_What is required_. Tally up the lines in the material where the word "python" appears, then give the total and nothing else.

_Records supplied_.
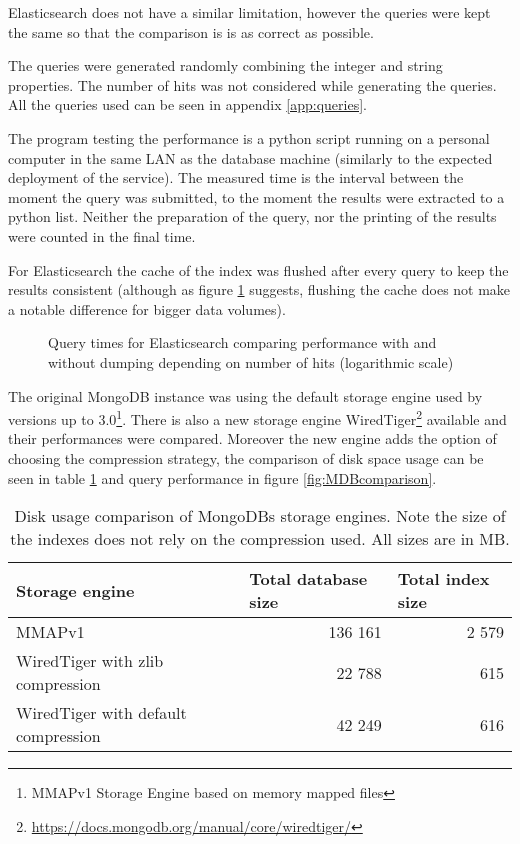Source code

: Elasticsearch does not have a similar limitation, however the queries were kept
the same so that the comparison is is as correct as possible.

The queries were generated randomly combining the integer and string properties. The number of hits was not 
considered while generating the queries. All the queries used can be seen in appendix \ref{app:queries}.

The program testing the performance is a python script running on a personal computer in the same LAN as the 
database machine (similarly to the expected deployment of the service). The measured time is the interval between 
the moment the query was submitted, to the moment the results were extracted to a python list. Neither the 
preparation of the query, nor the printing of the results were counted in the final time. 

For Elasticsearch the cache of the index was flushed after every query to keep the results consistent (although as 
figure \ref{fig:EScache} suggests, flushing the cache does not make a notable difference for bigger data volumes). 

\begin{figure}[h]
	\centering
	
	\caption{Query times for Elasticsearch comparing performance with and without dumping depending on number of 
	hits (logarithmic scale)}
	\label{fig:EScache}
\end{figure}
\pagebreak
The original MongoDB instance was using the default storage engine used by versions up to 3.0\footnote{MMAPv1 
Storage Engine based on memory mapped files}. There is also a new storage engine WiredTiger\footnote{
\url{https://docs.mongodb.org/manual/core/wiredtiger/}} available and their performances were compared.
Moreover the new engine adds the option of choosing the compression strategy, the comparison of disk space usage 
can be seen in table \ref{tab:MongoComp} and query performance in figure \ref{fig:MDBcomparison}.

\begin{table}[h]
\centering
\begin{tabular}{|l|r|r|}
\hline
Storage engine                      & \multicolumn{1}{l|}{Total database size} & \multicolumn{1}{l|}{Total index size} \\ \hline
MMAPv1                              & 136 161                                  & 2 579                                 \\ \hline
WiredTiger with zlib compression    & 22 788                                   & 615                                   \\ \hline
WiredTiger with default compression & 42 249                                   & 616                                   \\ \hline
\end{tabular}
\caption{Disk usage comparison of MongoDBs storage engines. Note the size of the indexes does not rely on the
compression used. All sizes are in MB.}
\label{tab:MongoComp}
\end{table}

_Exercise answer_. 2